From: Kyotaro HORIGUCHI <horiguchi(dot)kyotaro(at)lab(dot)ntt(dot)co(dot)jp>
To: robertmhaas(at)gmail(dot)com
Cc: amitdkhan(dot)pg(at)gmail(dot)com, pgsql-hackers(at)postgresql(dot)org
Subject: Re: asynchronous and vectorized execution
Date: 2016-07-06 07:29:14
Message-ID: 20160706.162914.131241734.horiguchi.kyotaro@lab.ntt.co.jp
Views: Raw Message | Whole Thread | Download mbox
Thread:
Lists: pgsql-hackers

Hello,

At Tue, 5 Jul 2016 11:39:41 -0400, Robert Haas <robertmhaas(at)gmail(dot)com> wrote in <CA+TgmobnQ6ZpsubttBYC=pSLQ6d=0GuSgBsUFoaARMrie_75BA(at)mail(dot)gmail(dot)com>
> On Wed, Jun 29, 2016 at 11:00 AM, Amit Khandekar <amitdkhan(dot)pg(at)gmail(dot)com> wrote:
> > We may also want to consider handling abstract events such as
> > "tuples-are-available-at-plan-node-X".
> >
> > One benefit is : we can combine this with batch processing. For e.g. in case
> > of an Append node containing foreign scans, its parent node may not want to
> > process the Append node result until Append is ready with at least 1000
> > rows. In that case, Append node needs to raise an event
> > "n-tuples-are-ready"; we cannot just rely on fd-ready events. fd-ready event
> > will wake up the foreign scan, but it may not eventually cause its parent
> > Append node to in turn wake up it's parent.
>
> Right, I agree. I think this case only arises in parallel query. In
> serial execution, there's not really any way for a plan node to just
> become ready other than an FD or latch event or the parent becoming
> ready. But in parallel query it can happen, of course, because some
> other backend can do work that makes that node ready to produce
> tuples.
>
> It's not necessarily the case that we have to deal with this in the
> initial patches for this feature, because the most obvious win for
> this sort of thing is when we have an Append of ForeignScan plans.
> Sure, parallel query has interesting cases, too, but a prototype that
> just handles Append over a bunch of postgres_fdw ForeignScans would be
> pretty cool. I suggest that we make that the initial goal here.

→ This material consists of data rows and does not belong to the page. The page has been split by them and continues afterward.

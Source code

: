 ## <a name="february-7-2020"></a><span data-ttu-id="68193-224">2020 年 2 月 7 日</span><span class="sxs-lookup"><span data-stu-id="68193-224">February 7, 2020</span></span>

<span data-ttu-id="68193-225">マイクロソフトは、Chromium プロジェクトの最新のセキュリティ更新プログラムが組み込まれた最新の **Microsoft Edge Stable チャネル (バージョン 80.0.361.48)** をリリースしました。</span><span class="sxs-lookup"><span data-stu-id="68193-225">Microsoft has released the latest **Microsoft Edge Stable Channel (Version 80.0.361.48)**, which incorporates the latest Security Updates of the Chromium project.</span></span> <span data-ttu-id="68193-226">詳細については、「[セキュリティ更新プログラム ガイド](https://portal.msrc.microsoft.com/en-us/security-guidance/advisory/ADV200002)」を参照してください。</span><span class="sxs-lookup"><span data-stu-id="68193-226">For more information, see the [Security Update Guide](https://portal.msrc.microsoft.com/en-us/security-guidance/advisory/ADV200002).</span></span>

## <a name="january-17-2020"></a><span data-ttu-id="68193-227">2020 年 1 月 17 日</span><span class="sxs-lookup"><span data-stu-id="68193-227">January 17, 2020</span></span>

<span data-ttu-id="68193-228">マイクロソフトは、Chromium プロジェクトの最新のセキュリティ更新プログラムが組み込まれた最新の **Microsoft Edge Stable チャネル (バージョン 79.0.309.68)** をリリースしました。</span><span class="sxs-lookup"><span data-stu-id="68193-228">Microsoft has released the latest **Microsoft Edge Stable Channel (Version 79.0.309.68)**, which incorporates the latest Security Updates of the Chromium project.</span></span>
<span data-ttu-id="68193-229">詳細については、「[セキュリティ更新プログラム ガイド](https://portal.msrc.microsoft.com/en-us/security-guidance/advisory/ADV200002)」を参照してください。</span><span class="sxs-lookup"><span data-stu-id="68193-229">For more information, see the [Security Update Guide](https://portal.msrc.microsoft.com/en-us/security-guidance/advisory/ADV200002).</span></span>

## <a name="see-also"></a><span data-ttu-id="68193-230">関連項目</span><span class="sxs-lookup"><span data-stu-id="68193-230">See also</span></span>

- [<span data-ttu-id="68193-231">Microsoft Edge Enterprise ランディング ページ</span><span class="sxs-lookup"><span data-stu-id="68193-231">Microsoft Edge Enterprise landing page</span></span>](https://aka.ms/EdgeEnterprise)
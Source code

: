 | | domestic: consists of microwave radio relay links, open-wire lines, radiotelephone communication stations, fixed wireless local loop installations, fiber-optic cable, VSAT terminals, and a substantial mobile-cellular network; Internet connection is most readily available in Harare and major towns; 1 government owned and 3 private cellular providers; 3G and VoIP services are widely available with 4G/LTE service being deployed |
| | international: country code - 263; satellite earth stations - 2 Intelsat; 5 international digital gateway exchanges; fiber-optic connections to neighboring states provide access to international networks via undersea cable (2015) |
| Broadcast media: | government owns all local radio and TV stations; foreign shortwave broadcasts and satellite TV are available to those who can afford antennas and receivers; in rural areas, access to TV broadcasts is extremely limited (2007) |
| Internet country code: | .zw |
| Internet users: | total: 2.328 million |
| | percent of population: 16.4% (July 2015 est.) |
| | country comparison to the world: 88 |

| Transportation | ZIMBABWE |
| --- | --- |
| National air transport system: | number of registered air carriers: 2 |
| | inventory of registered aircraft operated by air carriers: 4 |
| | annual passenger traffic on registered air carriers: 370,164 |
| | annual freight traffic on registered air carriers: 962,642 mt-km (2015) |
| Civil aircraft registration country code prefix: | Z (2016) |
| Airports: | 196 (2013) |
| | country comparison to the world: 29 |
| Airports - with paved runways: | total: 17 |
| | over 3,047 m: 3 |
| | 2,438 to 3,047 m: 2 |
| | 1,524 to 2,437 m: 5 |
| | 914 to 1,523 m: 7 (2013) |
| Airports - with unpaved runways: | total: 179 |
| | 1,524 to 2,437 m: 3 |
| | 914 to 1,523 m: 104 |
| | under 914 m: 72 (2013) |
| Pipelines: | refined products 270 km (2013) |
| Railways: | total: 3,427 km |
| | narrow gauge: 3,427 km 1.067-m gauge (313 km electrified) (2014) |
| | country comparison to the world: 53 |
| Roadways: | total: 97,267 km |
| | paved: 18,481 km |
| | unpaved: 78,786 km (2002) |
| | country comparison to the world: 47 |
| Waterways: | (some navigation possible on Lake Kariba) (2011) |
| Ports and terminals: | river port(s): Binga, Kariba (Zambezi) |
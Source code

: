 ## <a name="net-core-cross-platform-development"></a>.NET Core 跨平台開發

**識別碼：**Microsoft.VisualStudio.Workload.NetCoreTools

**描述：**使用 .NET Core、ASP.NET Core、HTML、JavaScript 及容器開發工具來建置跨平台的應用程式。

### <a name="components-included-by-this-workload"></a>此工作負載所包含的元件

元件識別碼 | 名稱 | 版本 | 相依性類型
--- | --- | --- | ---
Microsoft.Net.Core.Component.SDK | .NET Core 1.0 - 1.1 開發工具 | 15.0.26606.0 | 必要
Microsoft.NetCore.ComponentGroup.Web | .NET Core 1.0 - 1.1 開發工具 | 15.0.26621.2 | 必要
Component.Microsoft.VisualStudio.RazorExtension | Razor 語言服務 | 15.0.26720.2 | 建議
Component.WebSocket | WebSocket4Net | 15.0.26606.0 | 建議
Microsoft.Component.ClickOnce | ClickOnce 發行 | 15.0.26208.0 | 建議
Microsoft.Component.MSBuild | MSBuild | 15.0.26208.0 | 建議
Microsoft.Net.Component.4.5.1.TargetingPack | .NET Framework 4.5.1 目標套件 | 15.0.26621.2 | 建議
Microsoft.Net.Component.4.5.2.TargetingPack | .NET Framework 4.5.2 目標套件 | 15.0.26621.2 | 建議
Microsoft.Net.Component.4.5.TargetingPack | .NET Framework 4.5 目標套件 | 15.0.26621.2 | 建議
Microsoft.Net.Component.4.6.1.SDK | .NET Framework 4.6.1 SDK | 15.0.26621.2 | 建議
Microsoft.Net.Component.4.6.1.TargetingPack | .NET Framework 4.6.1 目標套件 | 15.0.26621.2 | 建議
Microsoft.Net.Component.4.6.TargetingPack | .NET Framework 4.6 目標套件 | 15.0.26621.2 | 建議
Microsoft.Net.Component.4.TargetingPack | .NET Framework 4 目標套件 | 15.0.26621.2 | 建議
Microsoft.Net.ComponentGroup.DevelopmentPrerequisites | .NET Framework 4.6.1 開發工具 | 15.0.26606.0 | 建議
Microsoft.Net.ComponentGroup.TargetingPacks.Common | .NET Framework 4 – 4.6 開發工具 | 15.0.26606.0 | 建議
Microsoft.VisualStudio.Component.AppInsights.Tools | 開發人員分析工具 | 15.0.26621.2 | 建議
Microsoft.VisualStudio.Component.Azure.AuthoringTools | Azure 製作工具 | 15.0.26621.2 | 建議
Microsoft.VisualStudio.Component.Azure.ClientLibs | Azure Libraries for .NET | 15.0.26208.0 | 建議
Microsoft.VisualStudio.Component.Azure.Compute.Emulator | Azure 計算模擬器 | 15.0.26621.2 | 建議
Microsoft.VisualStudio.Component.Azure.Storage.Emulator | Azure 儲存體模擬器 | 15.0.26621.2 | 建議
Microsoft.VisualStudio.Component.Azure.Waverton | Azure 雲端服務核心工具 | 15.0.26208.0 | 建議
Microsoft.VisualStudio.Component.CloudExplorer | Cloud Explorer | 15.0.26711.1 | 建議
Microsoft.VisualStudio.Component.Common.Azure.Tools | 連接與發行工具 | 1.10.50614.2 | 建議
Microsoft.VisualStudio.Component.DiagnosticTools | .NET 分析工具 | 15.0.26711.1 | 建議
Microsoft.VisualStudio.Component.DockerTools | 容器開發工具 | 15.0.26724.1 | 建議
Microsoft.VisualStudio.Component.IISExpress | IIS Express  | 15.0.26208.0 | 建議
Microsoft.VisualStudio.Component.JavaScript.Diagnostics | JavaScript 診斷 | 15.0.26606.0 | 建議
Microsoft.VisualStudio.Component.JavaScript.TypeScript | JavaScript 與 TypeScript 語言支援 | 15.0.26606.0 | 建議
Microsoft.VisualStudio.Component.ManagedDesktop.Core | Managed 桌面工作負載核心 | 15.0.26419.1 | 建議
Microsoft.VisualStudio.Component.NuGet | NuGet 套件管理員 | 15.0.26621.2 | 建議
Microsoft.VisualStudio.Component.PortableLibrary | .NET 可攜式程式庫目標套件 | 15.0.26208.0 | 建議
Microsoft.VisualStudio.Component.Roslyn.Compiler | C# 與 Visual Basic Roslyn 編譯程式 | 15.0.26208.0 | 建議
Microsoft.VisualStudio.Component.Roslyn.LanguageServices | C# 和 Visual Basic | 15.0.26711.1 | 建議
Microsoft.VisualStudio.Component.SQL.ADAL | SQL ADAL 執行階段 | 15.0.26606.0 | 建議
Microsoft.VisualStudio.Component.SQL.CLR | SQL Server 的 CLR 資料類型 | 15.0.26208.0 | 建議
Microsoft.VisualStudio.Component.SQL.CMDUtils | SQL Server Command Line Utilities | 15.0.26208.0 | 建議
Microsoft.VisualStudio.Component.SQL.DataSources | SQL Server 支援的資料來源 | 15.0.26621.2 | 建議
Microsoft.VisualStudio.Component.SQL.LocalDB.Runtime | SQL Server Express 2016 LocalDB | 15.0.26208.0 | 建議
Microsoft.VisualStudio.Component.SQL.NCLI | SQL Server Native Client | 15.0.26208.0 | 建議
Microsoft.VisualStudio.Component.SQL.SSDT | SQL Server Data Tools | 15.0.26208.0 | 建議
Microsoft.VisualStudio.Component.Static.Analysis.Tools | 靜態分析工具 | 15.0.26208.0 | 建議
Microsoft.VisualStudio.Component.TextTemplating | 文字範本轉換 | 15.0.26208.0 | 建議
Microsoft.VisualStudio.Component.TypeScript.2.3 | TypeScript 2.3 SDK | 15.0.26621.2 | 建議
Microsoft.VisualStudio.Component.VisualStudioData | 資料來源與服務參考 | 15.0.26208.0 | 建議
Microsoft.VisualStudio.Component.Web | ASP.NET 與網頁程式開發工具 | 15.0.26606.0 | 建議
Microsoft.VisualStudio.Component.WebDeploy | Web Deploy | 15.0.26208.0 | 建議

This seems to be a good opportunity to show this patch. The
attched patch set does async execution of foreignscan
(postgres_fdw) on the Robert's first infrastructure, with some
modification.

ExecAsyncWaitForNode can get into an inifite-waiting by recursive
calls of ExecAsyncWaitForNode caused by ExecProcNode called from
async-unaware nodes. Such recursive calls cause a wait on
already-ready nodes.

I solved that in the patch set by allocating a separate
async-execution context for every async-execution subtrees, which
is made by ExecProcNode, instead of one async-exec context for
the whole execution tree. This works fine but the way switching
contexts seems ugly. This may also be solved by make
ExecAsyncWaitForNode return when no node to wait even if the
waiting node is not ready. This might keep the async-exec context
(state) simpler so I'll try this.

> > How we can do this event abstraction is the other question. We can have one
> > latch for each of the event, and each node would raise its own event by
> > setting the corresponding latch. But I am not sure about latches within a
> > single process as against one process waking up another process. Or else,
> > some internal event structures needs to be present (in estate ?), which then
> > ExecProcNode would use when it does the event looping to wake up (i.e.
> > execute) required nodes.
>
> I think adding more latches would be a bad idea. What I think we
> should do instead is add two additional data structures to dynamic
> shared memory:
>
> 1. An array of PGPROC * pointers for all of the workers. Processes
> add their PGPROC * to this array as they start up. Then, parallel.h
> can expose new API ParallelWorkerSetLatchesForGroup(void). In the
> leader, this sets the latch for every worker process for every
> parallel context with which the leader is associated; in a worker, it
> sets the latch for other processes in the parallel group, and the
> leader also.
>
> 2. An array of executor nodes where one process might do something
> that allows other processes to make progress on that node. This would
> be set up somehow by execParallel.c, which would need to somehow
> figure out which plan nodes want to be included in the list. When an
> executor node does something that might unblock other workers, it
> calls ParallelWorkerSetLatchesForGroup() and the async stuff then
> tries calling all of the nodes in this array again to see if any of
> them now think that they've got tuples to return (or just to let them
> do additional work without returning tuples).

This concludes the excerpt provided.